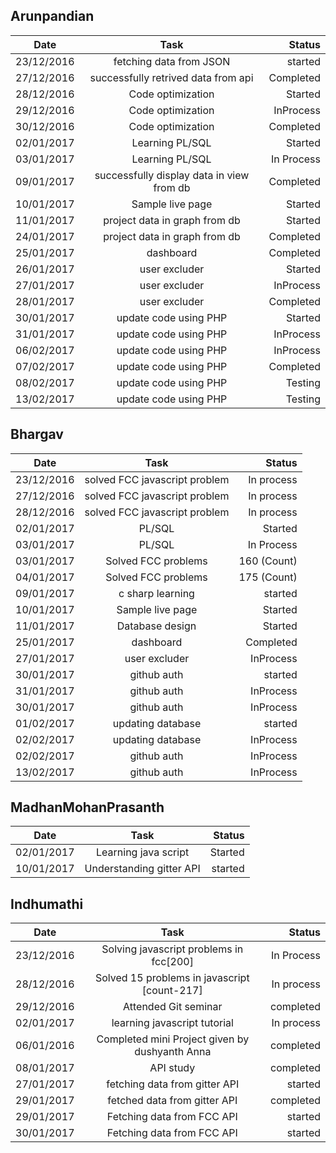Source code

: ## Arunpandian

| Date        | Task           | Status  |
| ------------- |:-------------:| -----:|
| 23/12/2016      | fetching data from JSON | started |
| 27/12/2016      | successfully retrived data from api      |   Completed |
| 28/12/2016      | Code optimization      | Started |
| 29/12/2016      | Code optimization      | InProcess |
| 30/12/2016      | Code optimization      | Completed |
| 02/01/2017      |Learning PL/SQL       | Started |
| 03/01/2017      |Learning PL/SQL       | In Process |
| 09/01/2017      |successfully display data in view from db     | Completed |
| 10/01/2017      |Sample live page     | Started |
| 11/01/2017      |project data in graph from db     | Started |
| 24/01/2017      |project data in graph from db     | Completed |
| 25/01/2017      |dashboard     | Completed |
| 26/01/2017      |user excluder     | Started |
| 27/01/2017      |user excluder     | InProcess |
| 28/01/2017      |user excluder     | Completed |
| 30/01/2017      |  update code using PHP   | Started |
| 31/01/2017      |  update code using PHP   | InProcess |
| 06/02/2017      |  update code using PHP   | InProcess |
| 07/02/2017      |  update code using PHP   | Completed |
| 08/02/2017      |  update code using PHP   | Testing |
| 13/02/2017      |  update code using PHP   | Testing |


## Bhargav

| Date        | Task           | Status  |
| ------------- |:-------------:| -----:|
|  23/12/2016 |solved FCC javascript problem| In process |   
|  27/12/2016 |solved FCC javascript problem| In process |  
|  28/12/2016 |solved FCC javascript problem| In process |  
| 02/01/2017      | PL/SQL       | Started |
| 03/01/2017      | PL/SQL       | In Process |
| 03/01/2017      |Solved FCC problems       | 160 (Count) |
| 04/01/2017      |Solved FCC problems       | 175 (Count) |
|09/01/2017       |c sharp learning          |  started    |
| 10/01/2017      |Sample live page     | Started |
| 11/01/2017      |Database design   | Started |
| 25/01/2017      |dashboard     | Completed |
| 27/01/2017      |user excluder     | InProcess |
| 30/01/2017      |github auth     | started |
| 31/01/2017      |github auth     | InProcess |
| 30/01/2017      |github auth     | InProcess |
| 01/02/2017      |updating database    | started |
| 02/02/2017      |updating database    | InProcess |
| 02/02/2017      |github auth    | InProcess |
| 13/02/2017      |github auth    | InProcess |


## MadhanMohanPrasanth

| Date        | Task           | Status  |
| ------------- |:-------------:| -----:|
|02/01/2017     | Learning java script    | Started |
|10/01/2017     |Understanding gitter API | started |

## Indhumathi

| Date        | Task           | Status  |
| ------------- |:-------------:| -----:|
|23/12/2016|Solving javascript problems in fcc[200]| In Process |
|28/12/2016 | Solved 15 problems in javascript [count-217]| In process| 
|29/12/2016 |Attended Git seminar|completed| 
|02/01/2017 |learning javascript tutorial|In process| 
|06/01/2016 |Completed mini Project given by dushyanth Anna|completed| 
|08/01/2017 |API study|completed| 
|27/01/2017 |fetching data from gitter API|started| 
|29/01/2017 |fetched data from gitter API|completed| 
|29/01/2017|Fetching data  from FCC API|started| 
|30/01/2017|Fetching data  from FCC API|started|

###

→ Exercise description: Every entry should be repeated verbatim, with the pictures left out.

→ Output of the task:
Source code

: ## Arunpandian

| Date        | Task           | Status  |
| ------------- |:-------------:| -----:|
| 23/12/2016      | fetching data from JSON | started |
| 27/12/2016      | successfully retrived data from api      |   Completed |
| 28/12/2016      | Code optimization      | Started |
| 29/12/2016      | Code optimization      | InProcess |
| 30/12/2016      | Code optimization      | Completed |
| 02/01/2017      |Learning PL/SQL       | Started |
| 03/01/2017      |Learning PL/SQL       | In Process |
| 09/01/2017      |successfully display data in view from db     | Completed |
| 10/01/2017      |Sample live page     | Started |
| 11/01/2017      |project data in graph from db     | Started |
| 24/01/2017      |project data in graph from db     | Completed |
| 25/01/2017      |dashboard     | Completed |
| 26/01/2017      |user excluder     | Started |
| 27/01/2017      |user excluder     | InProcess |
| 28/01/2017      |user excluder     | Completed |
| 30/01/2017      |  update code using PHP   | Started |
| 31/01/2017      |  update code using PHP   | InProcess |
| 06/02/2017      |  update code using PHP   | InProcess |
| 07/02/2017      |  update code using PHP   | Completed |
| 08/02/2017      |  update code using PHP   | Testing |
| 13/02/2017      |  update code using PHP   | Testing |


## Bhargav

| Date        | Task           | Status  |
| ------------- |:-------------:| -----:|
|  23/12/2016 |solved FCC javascript problem| In process |   
|  27/12/2016 |solved FCC javascript problem| In process |  
|  28/12/2016 |solved FCC javascript problem| In process |  
| 02/01/2017      | PL/SQL       | Started |
| 03/01/2017      | PL/SQL       | In Process |
| 03/01/2017      |Solved FCC problems       | 160 (Count) |
| 04/01/2017      |Solved FCC problems       | 175 (Count) |
|09/01/2017       |c sharp learning          |  started    |
| 10/01/2017      |Sample live page     | Started |
| 11/01/2017      |Database design   | Started |
| 25/01/2017      |dashboard     | Completed |
| 27/01/2017      |user excluder     | InProcess |
| 30/01/2017      |github auth     | started |
| 31/01/2017      |github auth     | InProcess |
| 30/01/2017      |github auth     | InProcess |
| 01/02/2017      |updating database    | started |
| 02/02/2017      |updating database    | InProcess |
| 02/02/2017      |github auth    | InProcess |
| 13/02/2017      |github auth    | InProcess |


## MadhanMohanPrasanth

| Date        | Task           | Status  |
| ------------- |:-------------:| -----:|
|02/01/2017     | Learning java script    | Started |
|10/01/2017     |Understanding gitter API | started |

## Indhumathi

| Date        | Task           | Status  |
| ------------- |:-------------:| -----:|
|23/12/2016|Solving javascript problems in fcc[200]| In Process |
|28/12/2016 | Solved 15 problems in javascript [count-217]| In process| 
|29/12/2016 |Attended Git seminar|completed| 
|02/01/2017 |learning javascript tutorial|In process| 
|06/01/2016 |Completed mini Project given by dushyanth Anna|completed| 
|08/01/2017 |API study|completed| 
|27/01/2017 |fetching data from gitter API|started| 
|29/01/2017 |fetched data from gitter API|completed| 
|29/01/2017|Fetching data  from FCC API|started| 
|30/01/2017|Fetching data  from FCC API|started|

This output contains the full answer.